## INSTRUCTIONS TO FOLLOW
How many lines in the entries below contain the word "left"? Answer with the number and nothing else.

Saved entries

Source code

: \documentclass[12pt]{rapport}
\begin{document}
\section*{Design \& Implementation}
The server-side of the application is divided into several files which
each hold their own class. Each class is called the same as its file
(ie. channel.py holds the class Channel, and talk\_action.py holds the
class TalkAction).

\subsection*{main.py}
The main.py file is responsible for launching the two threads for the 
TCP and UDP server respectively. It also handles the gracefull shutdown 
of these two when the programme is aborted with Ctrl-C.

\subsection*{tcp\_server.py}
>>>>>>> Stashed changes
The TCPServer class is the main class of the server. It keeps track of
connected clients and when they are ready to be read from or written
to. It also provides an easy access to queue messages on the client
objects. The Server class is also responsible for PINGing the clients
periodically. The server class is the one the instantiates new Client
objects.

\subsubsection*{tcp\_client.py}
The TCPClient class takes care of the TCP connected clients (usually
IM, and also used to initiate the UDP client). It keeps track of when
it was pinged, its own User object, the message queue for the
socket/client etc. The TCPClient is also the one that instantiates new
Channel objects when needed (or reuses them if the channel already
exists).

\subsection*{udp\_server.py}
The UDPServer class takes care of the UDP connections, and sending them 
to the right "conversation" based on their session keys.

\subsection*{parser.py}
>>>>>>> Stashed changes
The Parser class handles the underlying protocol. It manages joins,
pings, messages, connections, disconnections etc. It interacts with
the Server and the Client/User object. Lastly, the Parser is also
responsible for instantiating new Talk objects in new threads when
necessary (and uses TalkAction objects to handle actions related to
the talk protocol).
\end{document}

--

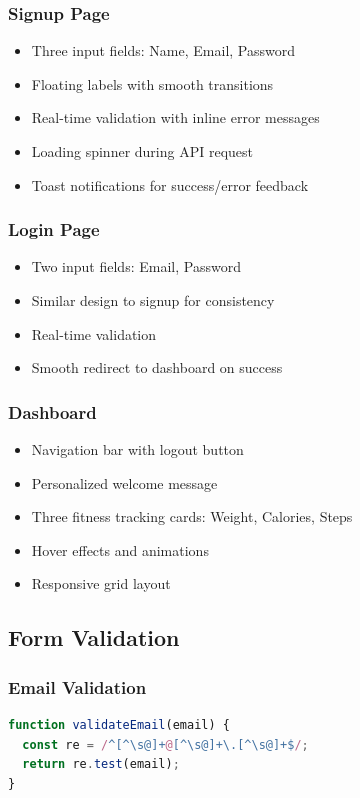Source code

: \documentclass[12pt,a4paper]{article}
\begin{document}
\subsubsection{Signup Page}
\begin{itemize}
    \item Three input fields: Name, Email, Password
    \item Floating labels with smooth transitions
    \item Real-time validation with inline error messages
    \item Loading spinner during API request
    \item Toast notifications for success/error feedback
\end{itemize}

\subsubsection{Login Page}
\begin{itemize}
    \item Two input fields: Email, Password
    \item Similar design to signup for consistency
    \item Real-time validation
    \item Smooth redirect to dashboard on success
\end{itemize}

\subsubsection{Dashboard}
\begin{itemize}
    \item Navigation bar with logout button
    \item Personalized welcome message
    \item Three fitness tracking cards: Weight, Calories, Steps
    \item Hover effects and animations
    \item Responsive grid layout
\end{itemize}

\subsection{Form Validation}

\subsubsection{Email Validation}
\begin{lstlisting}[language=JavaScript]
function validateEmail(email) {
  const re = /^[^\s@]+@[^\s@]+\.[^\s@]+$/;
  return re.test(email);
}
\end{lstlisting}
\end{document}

--

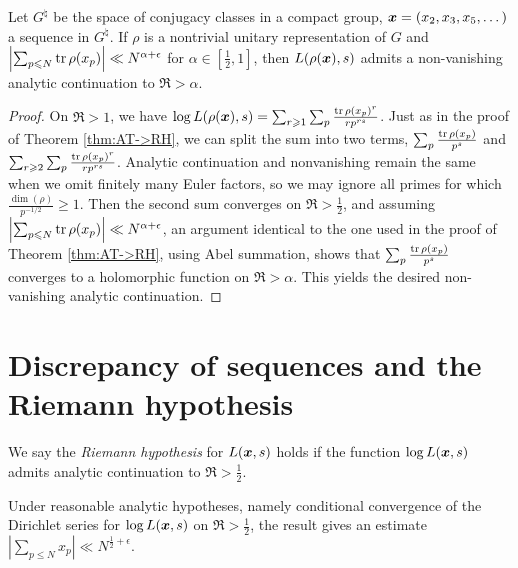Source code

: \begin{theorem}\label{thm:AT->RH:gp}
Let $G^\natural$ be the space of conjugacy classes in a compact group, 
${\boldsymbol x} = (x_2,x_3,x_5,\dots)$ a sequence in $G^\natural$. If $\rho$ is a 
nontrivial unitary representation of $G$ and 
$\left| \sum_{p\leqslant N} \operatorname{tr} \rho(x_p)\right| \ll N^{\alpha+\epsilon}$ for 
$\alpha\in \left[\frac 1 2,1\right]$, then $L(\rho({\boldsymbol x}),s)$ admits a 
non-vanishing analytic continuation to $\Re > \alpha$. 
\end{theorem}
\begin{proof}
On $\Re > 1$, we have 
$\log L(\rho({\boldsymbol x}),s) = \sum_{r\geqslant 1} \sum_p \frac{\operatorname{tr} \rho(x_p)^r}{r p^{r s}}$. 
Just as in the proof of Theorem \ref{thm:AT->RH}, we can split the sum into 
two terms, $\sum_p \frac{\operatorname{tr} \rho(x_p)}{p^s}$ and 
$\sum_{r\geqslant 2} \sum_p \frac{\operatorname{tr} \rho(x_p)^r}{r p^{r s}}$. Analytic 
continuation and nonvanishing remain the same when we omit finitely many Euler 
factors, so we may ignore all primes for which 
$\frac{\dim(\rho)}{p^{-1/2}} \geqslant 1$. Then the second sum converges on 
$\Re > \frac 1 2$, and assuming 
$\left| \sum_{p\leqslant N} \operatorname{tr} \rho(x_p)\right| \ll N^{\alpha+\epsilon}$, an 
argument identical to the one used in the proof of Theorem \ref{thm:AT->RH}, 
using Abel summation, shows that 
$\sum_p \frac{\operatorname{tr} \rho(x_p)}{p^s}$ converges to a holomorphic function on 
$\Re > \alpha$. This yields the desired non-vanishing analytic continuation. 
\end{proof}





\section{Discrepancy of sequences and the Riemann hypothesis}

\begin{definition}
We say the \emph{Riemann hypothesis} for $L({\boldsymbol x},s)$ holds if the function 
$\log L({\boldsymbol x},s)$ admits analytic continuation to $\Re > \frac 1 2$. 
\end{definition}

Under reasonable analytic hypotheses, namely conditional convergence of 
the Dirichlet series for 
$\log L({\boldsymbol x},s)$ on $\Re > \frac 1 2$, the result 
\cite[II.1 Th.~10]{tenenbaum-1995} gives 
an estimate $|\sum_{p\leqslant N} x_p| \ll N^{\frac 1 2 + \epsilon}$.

## WRITTEN ANSWER
3